On Thursday, two prosecutors started reading that 190-page document, a timeline of everything that has happened in the case since the killer entered the museum.

The gruesome details sent shivers through the room.

“The killer entered the museum quietly through the main door, standing just behind Miriam and Emmanuel Riva, who were looking at tourism brochures,” the prosecution said.

“They did not notice him standing right there and he shot the husband first and then his wife in the neck.

“The killer then advanced into the main entrance office. An employee, 26-year-old Alexandre Strens, was walking towards the entrance, intrigued by the noise.

“He then saw the killer and tried to close a door between them. The killer then shot him in the forehead, wounding him critically.”

The fourth victim was Dominique Sabrier, a 66-year-old French woman who volunteered at the museum.

The prosecutor said: “She saw the killer and tried to hide under a desk but he walked towards her and shot her multiple times with a hand gun first and then with his automatic rifle.

“The killer then gets calmly back out of the museum, walking by Emanuel and Miriam Riva’s bodies without looking at them.”

The attack lasted only 82 seconds. It was filmed by a security camera.  

For several hours Mehdi Nemmouche watched prosecutors as they laid out their case, occasionally exchanging words with his lawyers.

Those lawyers are one of the reasons this court case is different from other terrorism trials.

Sebastien Courtoy and Henri Laquay chose an unusual strategy: accusing Israeli intelligence of carrying out the museum shooting and setting up Mehdi Nemmouche.

“Everyone knows Mrs Riva was an accountant for the Mossad,” Henri Laquay told the JC. “Our client is innocent.”

Asked why he thinks the Mossad would kill four civilians and how they did it, the lawyer would not answer.

“This is precisely what will be discussed and discovered during the trial, I can’t reveal it now. All I can say is that Mehdi Nemmouche did not fire these weapons. We have scientific evidence proving that.”

Asked whether Mr Nemmouche was in the museum that day, the lawyer replied: “No, he wasn’t.”

This unprecedented line of defence based on a conspiracy theory has shocked Belgium’s Jewish community.

“We’re concerned the defence, or the suspect, will try to minimise the antisemitic nature of this terrorist attack and use conspiracy theories,” Yohan Benizri, the leader of Jewish Belgian umbrella group CCOJB told the AFP news agency.

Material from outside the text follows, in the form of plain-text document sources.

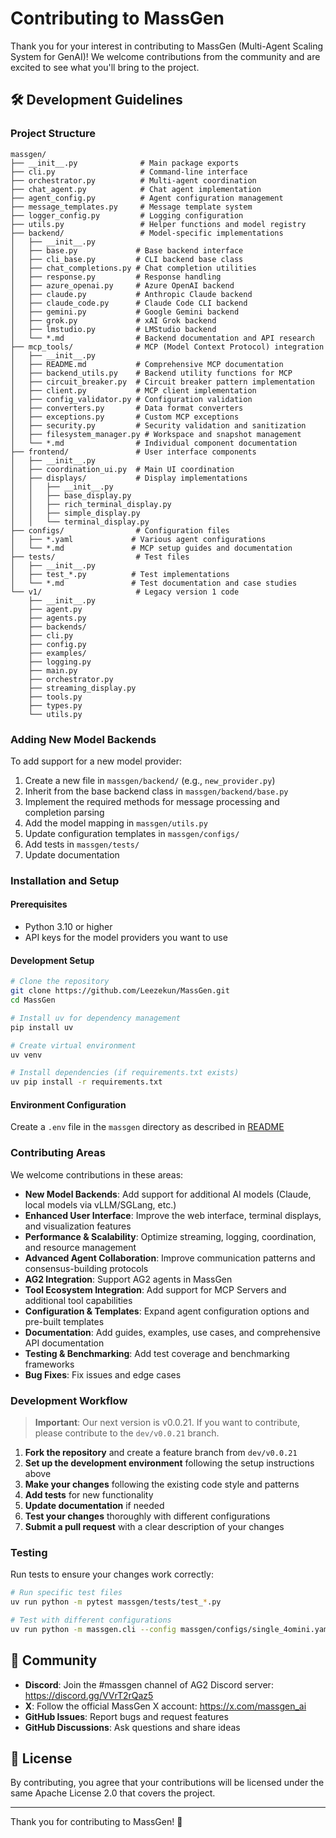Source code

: # Contributing to MassGen

Thank you for your interest in contributing to MassGen (Multi-Agent Scaling System for GenAI)! We welcome contributions from the community and are excited to see what you'll bring to the project.

## 🛠️ Development Guidelines

### Project Structure

```
massgen/
├── __init__.py              # Main package exports
├── cli.py                   # Command-line interface
├── orchestrator.py          # Multi-agent coordination
├── chat_agent.py            # Chat agent implementation
├── agent_config.py          # Agent configuration management
├── message_templates.py     # Message template system
├── logger_config.py         # Logging configuration
├── utils.py                 # Helper functions and model registry
├── backend/                 # Model-specific implementations
│   ├── __init__.py
│   ├── base.py             # Base backend interface
│   ├── cli_base.py         # CLI backend base class
│   ├── chat_completions.py # Chat completion utilities
│   ├── response.py         # Response handling
│   ├── azure_openai.py     # Azure OpenAI backend
│   ├── claude.py           # Anthropic Claude backend
│   ├── claude_code.py      # Claude Code CLI backend
│   ├── gemini.py           # Google Gemini backend
│   ├── grok.py             # xAI Grok backend
│   ├── lmstudio.py         # LMStudio backend
│   └── *.md                # Backend documentation and API research
├── mcp_tools/              # MCP (Model Context Protocol) integration
│   ├── __init__.py
│   ├── README.md           # Comprehensive MCP documentation
│   ├── backend_utils.py    # Backend utility functions for MCP
│   ├── circuit_breaker.py  # Circuit breaker pattern implementation
│   ├── client.py           # MCP client implementation
│   ├── config_validator.py # Configuration validation
│   ├── converters.py       # Data format converters
│   ├── exceptions.py       # Custom MCP exceptions
│   ├── security.py         # Security validation and sanitization
│   ├── filesystem_manager.py # Workspace and snapshot management
│   └── *.md                # Individual component documentation
├── frontend/               # User interface components
│   ├── __init__.py
│   ├── coordination_ui.py  # Main UI coordination
│   ├── displays/           # Display implementations
│   │   ├── __init__.py
│   │   ├── base_display.py
│   │   ├── rich_terminal_display.py
│   │   ├── simple_display.py
│   │   └── terminal_display.py
├── configs/                # Configuration files
│   ├── *.yaml             # Various agent configurations
│   └── *.md               # MCP setup guides and documentation
├── tests/                  # Test files
│   ├── __init__.py
│   ├── test_*.py          # Test implementations
│   └── *.md               # Test documentation and case studies
└── v1/                     # Legacy version 1 code
    ├── __init__.py
    ├── agent.py
    ├── agents.py
    ├── backends/
    ├── cli.py
    ├── config.py
    ├── examples/
    ├── logging.py
    ├── main.py
    ├── orchestrator.py
    ├── streaming_display.py
    ├── tools.py
    ├── types.py
    └── utils.py
```

### Adding New Model Backends

To add support for a new model provider:

1. Create a new file in `massgen/backend/` (e.g., `new_provider.py`)
2. Inherit from the base backend class in `massgen/backend/base.py`
3. Implement the required methods for message processing and completion parsing
4. Add the model mapping in `massgen/utils.py`
5. Update configuration templates in `massgen/configs/`
6. Add tests in `massgen/tests/`
7. Update documentation

### Installation and Setup

#### Prerequisites

- Python 3.10 or higher
- API keys for the model providers you want to use

#### Development Setup

```bash
# Clone the repository
git clone https://github.com/Leezekun/MassGen.git
cd MassGen

# Install uv for dependency management
pip install uv

# Create virtual environment
uv venv

# Install dependencies (if requirements.txt exists)
uv pip install -r requirements.txt
```

#### Environment Configuration

Create a `.env` file in the `massgen` directory as described in [README](README.md)

### Contributing Areas

We welcome contributions in these areas:

- **New Model Backends**: Add support for additional AI models (Claude, local models via vLLM/SGLang, etc.)
- **Enhanced User Interface**: Improve the web interface, terminal displays, and visualization features
- **Performance & Scalability**: Optimize streaming, logging, coordination, and resource management
- **Advanced Agent Collaboration**: Improve communication patterns and consensus-building protocols
- **AG2 Integration**: Support AG2 agents in MassGen
- **Tool Ecosystem Integration**: Add support for MCP Servers and additional tool capabilities
- **Configuration & Templates**: Expand agent configuration options and pre-built templates
- **Documentation**: Add guides, examples, use cases, and comprehensive API documentation
- **Testing & Benchmarking**: Add test coverage and benchmarking frameworks
- **Bug Fixes**: Fix issues and edge cases

### Development Workflow

> **Important**: Our next version is v0.0.21. If you want to contribute, please contribute to the `dev/v0.0.21` branch.

1. **Fork the repository** and create a feature branch from `dev/v0.0.21`
2. **Set up the development environment** following the setup instructions above
3. **Make your changes** following the existing code style and patterns
4. **Add tests** for new functionality
5. **Update documentation** if needed
6. **Test your changes** thoroughly with different configurations
7. **Submit a pull request** with a clear description of your changes

### Testing

Run tests to ensure your changes work correctly:

```bash
# Run specific test files
uv run python -m pytest massgen/tests/test_*.py

# Test with different configurations
uv run python -m massgen.cli --config massgen/configs/single_4omini.yaml "Test question"
```

## 🤝 Community

- **Discord**: Join the #massgen channel of AG2 Discord server: https://discord.gg/VVrT2rQaz5
- **X**: Follow the official MassGen X account: https://x.com/massgen_ai
- **GitHub Issues**: Report bugs and request features
- **GitHub Discussions**: Ask questions and share ideas


## 📄 License

By contributing, you agree that your contributions will be licensed under the same Apache License 2.0 that covers the project.

---

Thank you for contributing to MassGen! 🚀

“These theories’ goal is to change the subject, not talk about what has happened.”

Mr Nemmouche’s lawyers have a history of controversial clients: they represented antisemitic comedian Dieudonné M’bala M’bala in the past.

Meanwhile the Jewish museum says it stands firm and continues its mission.

“Our message has been: no matter the horror of the attack, the terrorists have not destroyed us,” museum lawyer Adrien Masset told the JC.

“By attacking the museum they tried to attack history of humanity, our society’s multicultural heritage, philosophy and human thought. The terrorists will not undermine this. They have failed.”

The trial is expected to last seven weeks.